→ PROMPT:
Pictures in the entries below are to be left out; otherwise, reproduce exactly the lines from the first through the line containing "integrate digital services.".

→ DATA TO USE:

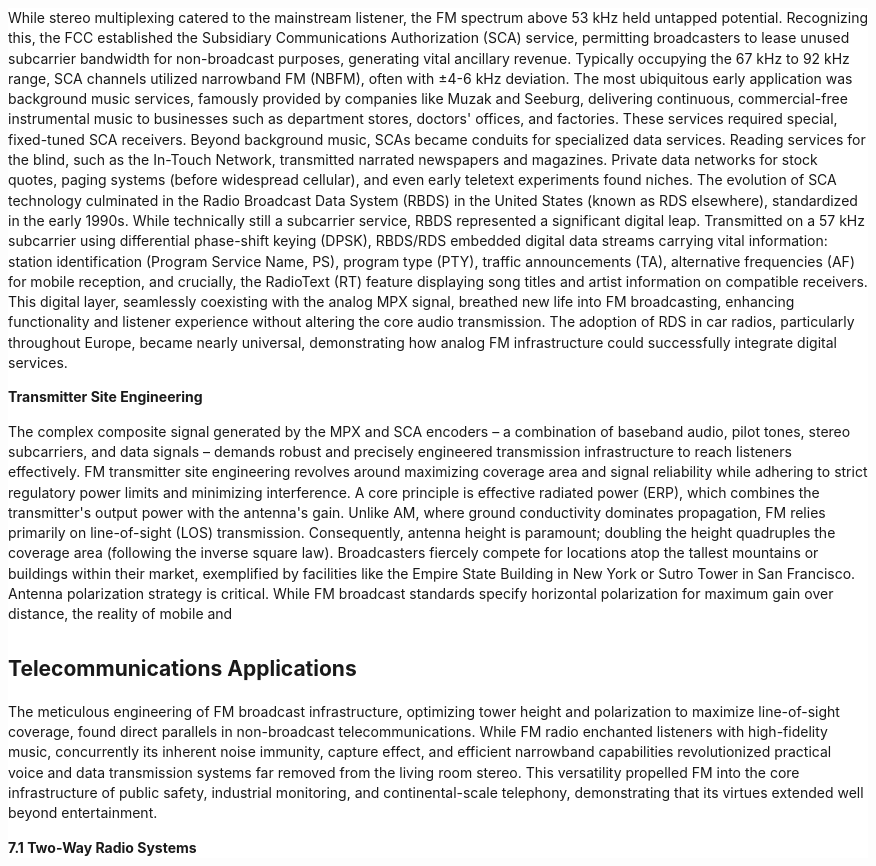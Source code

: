 While stereo multiplexing catered to the mainstream listener, the FM spectrum above 53 kHz held untapped potential. Recognizing this, the FCC established the Subsidiary Communications Authorization (SCA) service, permitting broadcasters to lease unused subcarrier bandwidth for non-broadcast purposes, generating vital ancillary revenue. Typically occupying the 67 kHz to 92 kHz range, SCA channels utilized narrowband FM (NBFM), often with ±4-6 kHz deviation. The most ubiquitous early application was background music services, famously provided by companies like Muzak and Seeburg, delivering continuous, commercial-free instrumental music to businesses such as department stores, doctors' offices, and factories. These services required special, fixed-tuned SCA receivers. Beyond background music, SCAs became conduits for specialized data services. Reading services for the blind, such as the In-Touch Network, transmitted narrated newspapers and magazines. Private data networks for stock quotes, paging systems (before widespread cellular), and even early teletext experiments found niches. The evolution of SCA technology culminated in the Radio Broadcast Data System (RBDS) in the United States (known as RDS elsewhere), standardized in the early 1990s. While technically still a subcarrier service, RBDS represented a significant digital leap. Transmitted on a 57 kHz subcarrier using differential phase-shift keying (DPSK), RBDS/RDS embedded digital data streams carrying vital information: station identification (Program Service Name, PS), program type (PTY), traffic announcements (TA), alternative frequencies (AF) for mobile reception, and crucially, the RadioText (RT) feature displaying song titles and artist information on compatible receivers. This digital layer, seamlessly coexisting with the analog MPX signal, breathed new life into FM broadcasting, enhancing functionality and listener experience without altering the core audio transmission. The adoption of RDS in car radios, particularly throughout Europe, became nearly universal, demonstrating how analog FM infrastructure could successfully integrate digital services.

**Transmitter Site Engineering**

The complex composite signal generated by the MPX and SCA encoders – a combination of baseband audio, pilot tones, stereo subcarriers, and data signals – demands robust and precisely engineered transmission infrastructure to reach listeners effectively. FM transmitter site engineering revolves around maximizing coverage area and signal reliability while adhering to strict regulatory power limits and minimizing interference. A core principle is effective radiated power (ERP), which combines the transmitter's output power with the antenna's gain. Unlike AM, where ground conductivity dominates propagation, FM relies primarily on line-of-sight (LOS) transmission. Consequently, antenna height is paramount; doubling the height quadruples the coverage area (following the inverse square law). Broadcasters fiercely compete for locations atop the tallest mountains or buildings within their market, exemplified by facilities like the Empire State Building in New York or Sutro Tower in San Francisco. Antenna polarization strategy is critical. While FM broadcast standards specify horizontal polarization for maximum gain over distance, the reality of mobile and

## Telecommunications Applications

The meticulous engineering of FM broadcast infrastructure, optimizing tower height and polarization to maximize line-of-sight coverage, found direct parallels in non-broadcast telecommunications. While FM radio enchanted listeners with high-fidelity music, concurrently its inherent noise immunity, capture effect, and efficient narrowband capabilities revolutionized practical voice and data transmission systems far removed from the living room stereo. This versatility propelled FM into the core infrastructure of public safety, industrial monitoring, and continental-scale telephony, demonstrating that its virtues extended well beyond entertainment.

**7.1 Two-Way Radio Systems**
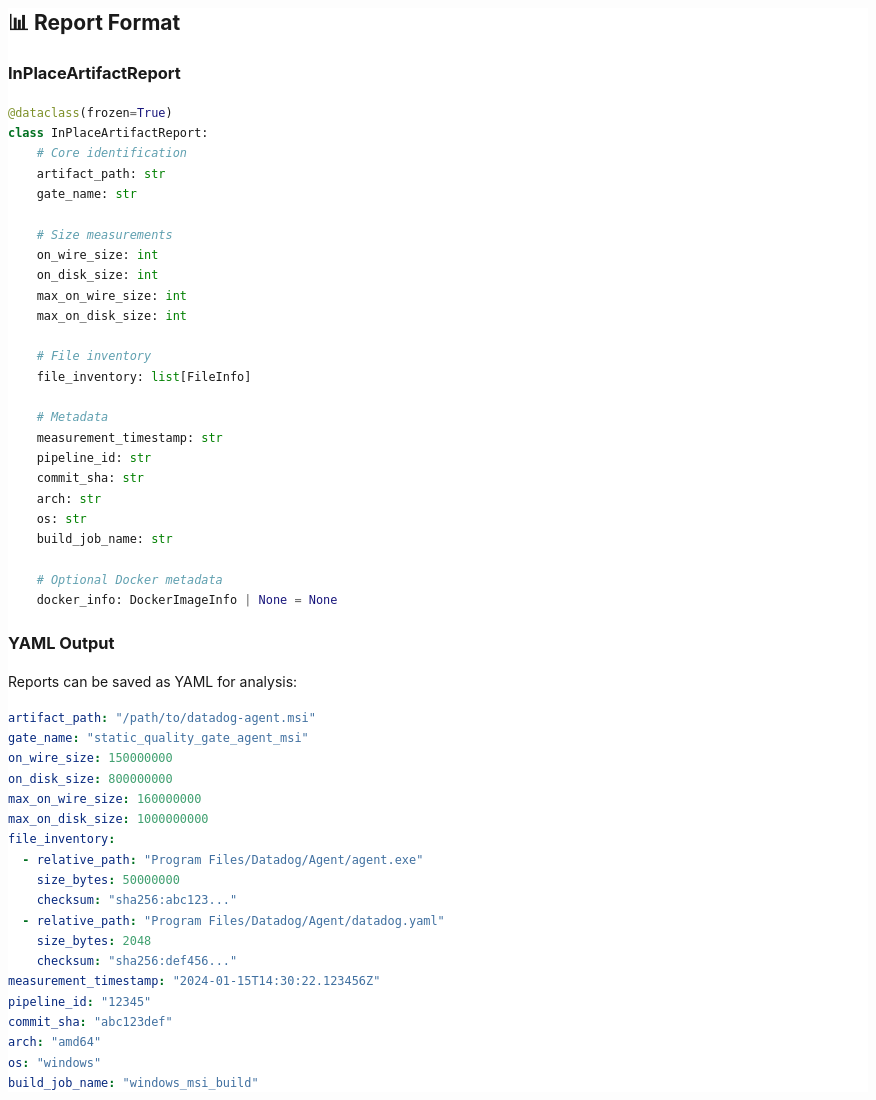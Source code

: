 ## 📊 Report Format

### InPlaceArtifactReport

```python
@dataclass(frozen=True)
class InPlaceArtifactReport:
    # Core identification
    artifact_path: str
    gate_name: str
    
    # Size measurements  
    on_wire_size: int
    on_disk_size: int
    max_on_wire_size: int
    max_on_disk_size: int
    
    # File inventory
    file_inventory: list[FileInfo]
    
    # Metadata
    measurement_timestamp: str
    pipeline_id: str
    commit_sha: str
    arch: str
    os: str
    build_job_name: str
    
    # Optional Docker metadata
    docker_info: DockerImageInfo | None = None
```

### YAML Output

Reports can be saved as YAML for analysis:

```yaml
artifact_path: "/path/to/datadog-agent.msi"
gate_name: "static_quality_gate_agent_msi"
on_wire_size: 150000000
on_disk_size: 800000000
max_on_wire_size: 160000000
max_on_disk_size: 1000000000
file_inventory:
  - relative_path: "Program Files/Datadog/Agent/agent.exe"
    size_bytes: 50000000
    checksum: "sha256:abc123..."
  - relative_path: "Program Files/Datadog/Agent/datadog.yaml"
    size_bytes: 2048
    checksum: "sha256:def456..."
measurement_timestamp: "2024-01-15T14:30:22.123456Z"
pipeline_id: "12345"
commit_sha: "abc123def"
arch: "amd64"
os: "windows"
build_job_name: "windows_msi_build"
```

→ RESPONSE TO THIS EXERCISE:
Source code

: While stereo multiplexing catered to the mainstream listener, the FM spectrum above 53 kHz held untapped potential. Recognizing this, the FCC established the Subsidiary Communications Authorization (SCA) service, permitting broadcasters to lease unused subcarrier bandwidth for non-broadcast purposes, generating vital ancillary revenue. Typically occupying the 67 kHz to 92 kHz range, SCA channels utilized narrowband FM (NBFM), often with ±4-6 kHz deviation. The most ubiquitous early application was background music services, famously provided by companies like Muzak and Seeburg, delivering continuous, commercial-free instrumental music to businesses such as department stores, doctors' offices, and factories. These services required special, fixed-tuned SCA receivers. Beyond background music, SCAs became conduits for specialized data services. Reading services for the blind, such as the In-Touch Network, transmitted narrated newspapers and magazines. Private data networks for stock quotes, paging systems (before widespread cellular), and even early teletext experiments found niches. The evolution of SCA technology culminated in the Radio Broadcast Data System (RBDS) in the United States (known as RDS elsewhere), standardized in the early 1990s. While technically still a subcarrier service, RBDS represented a significant digital leap. Transmitted on a 57 kHz subcarrier using differential phase-shift keying (DPSK), RBDS/RDS embedded digital data streams carrying vital information: station identification (Program Service Name, PS), program type (PTY), traffic announcements (TA), alternative frequencies (AF) for mobile reception, and crucially, the RadioText (RT) feature displaying song titles and artist information on compatible receivers. This digital layer, seamlessly coexisting with the analog MPX signal, breathed new life into FM broadcasting, enhancing functionality and listener experience without altering the core audio transmission. The adoption of RDS in car radios, particularly throughout Europe, became nearly universal, demonstrating how analog FM infrastructure could successfully integrate digital services.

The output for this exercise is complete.